§ Record set
---*---

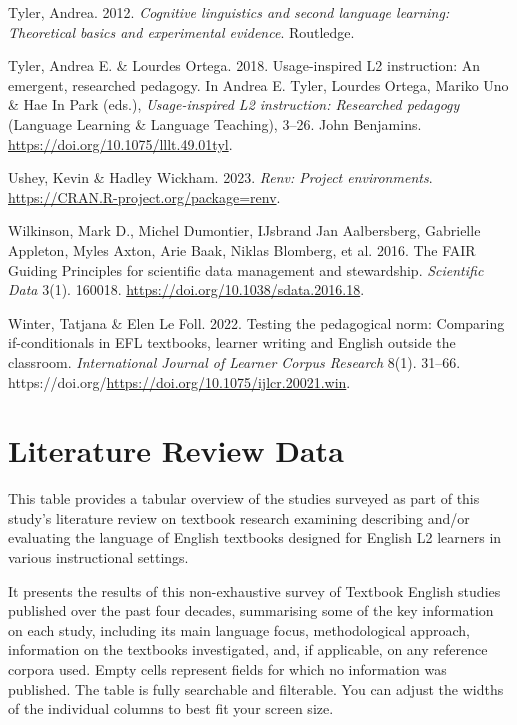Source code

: \documentclass[
  letterpaper,
  DIV=11,
  numbers=noendperiod]{scrreprt}
\newlength{\cslhangindent}
\newenvironment{CSLReferences}[2] %
 {\begin{list}{}{%
  \setlength{\itemindent}{0pt}
  \setlength{\leftmargin}{0pt}
  \setlength{\parsep}{0pt}
  \ifodd #1
   \setlength{\leftmargin}{\cslhangindent}
   \setlength{\itemindent}{-1\cslhangindent}
  \fi
  \setlength{\itemsep}{#2\baselineskip}}}
 {\end{list}}
\begin{document}
\begin{CSLReferences}{1}{0}
Tyler, Andrea. 2012. \emph{Cognitive linguistics and second language
learning: Theoretical basics and experimental evidence}. Routledge.

Tyler, Andrea E. \& Lourdes Ortega. 2018. Usage-inspired {L2}
instruction: An emergent, researched pedagogy. In Andrea E. Tyler,
Lourdes Ortega, Mariko Uno \& Hae In Park (eds.), \emph{Usage-inspired
L2 instruction: Researched pedagogy} (Language Learning \& Language
Teaching), 3--26. John Benjamins.
\url{https://doi.org/10.1075/lllt.49.01tyl}.

Ushey, Kevin \& Hadley Wickham. 2023. \emph{Renv: {Project}
environments}. \url{https://CRAN.R-project.org/package=renv}.

Wilkinson, Mark D., Michel Dumontier, IJsbrand Jan Aalbersberg,
Gabrielle Appleton, Myles Axton, Arie Baak, Niklas Blomberg, et al.
2016. The FAIR Guiding Principles for scientific data management and
stewardship. \emph{Scientific Data} 3(1). 160018.
\url{https://doi.org/10.1038/sdata.2016.18}.

Winter, Tatjana \& Elen Le Foll. 2022. Testing the pedagogical norm:
Comparing if-conditionals in EFL textbooks, learner writing and
{English} outside the classroom. \emph{International Journal of Learner
Corpus Research} 8(1). 31--66.
https://doi.org/\url{https://doi.org/10.1075/ijlcr.20021.win}.

\end{CSLReferences}

\cleardoublepage
{}
{}
\appendix

\chapter{Literature Review Data}\label{literature-review-data}

This table provides a tabular overview of the studies surveyed as part
of this study's literature review on textbook research examining
describing and/or evaluating the language of English textbooks designed
for English L2 learners in various instructional settings.

It presents the results of this non-exhaustive survey of Textbook
English studies published over the past four decades, summarising some
of the key information on each study, including its main language focus,
methodological approach, information on the textbooks investigated, and,
if applicable, on any reference corpora used. Empty cells represent
fields for which no information was published. The table is fully
searchable and filterable. You can adjust the widths of the individual
columns to best fit your screen size.
\end{document}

---*---

§ Task directions
Write out exactly the lines that fall from the line with "Tyler, Andrea. 2012." to the line with "of the key information" in the records above, keeping both ends.

§ Response below
Tyler, Andrea. 2012. \emph{Cognitive linguistics and second language
learning: Theoretical basics and experimental evidence}. Routledge.

Tyler, Andrea E. \& Lourdes Ortega. 2018. Usage-inspired {L2}
instruction: An emergent, researched pedagogy. In Andrea E. Tyler,
Lourdes Ortega, Mariko Uno \& Hae In Park (eds.), \emph{Usage-inspired
L2 instruction: Researched pedagogy} (Language Learning \& Language
Teaching), 3--26. John Benjamins.
\url{https://doi.org/10.1075/lllt.49.01tyl}.

Ushey, Kevin \& Hadley Wickham. 2023. \emph{Renv: {Project}
environments}. \url{https://CRAN.R-project.org/package=renv}.

Wilkinson, Mark D., Michel Dumontier, IJsbrand Jan Aalbersberg,
Gabrielle Appleton, Myles Axton, Arie Baak, Niklas Blomberg, et al.
2016. The FAIR Guiding Principles for scientific data management and
stewardship. \emph{Scientific Data} 3(1). 160018.
\url{https://doi.org/10.1038/sdata.2016.18}.

Winter, Tatjana \& Elen Le Foll. 2022. Testing the pedagogical norm:
Comparing if-conditionals in EFL textbooks, learner writing and
{English} outside the classroom. \emph{International Journal of Learner
Corpus Research} 8(1). 31--66.
https://doi.org/\url{https://doi.org/10.1075/ijlcr.20021.win}.

\end{CSLReferences}

\cleardoublepage
{}
{}
\appendix

\chapter{Literature Review Data}\label{literature-review-data}

This table provides a tabular overview of the studies surveyed as part
of this study's literature review on textbook research examining
describing and/or evaluating the language of English textbooks designed
for English L2 learners in various instructional settings.

It presents the results of this non-exhaustive survey of Textbook
English studies published over the past four decades, summarising some
of the key information on each study, including its main language focus,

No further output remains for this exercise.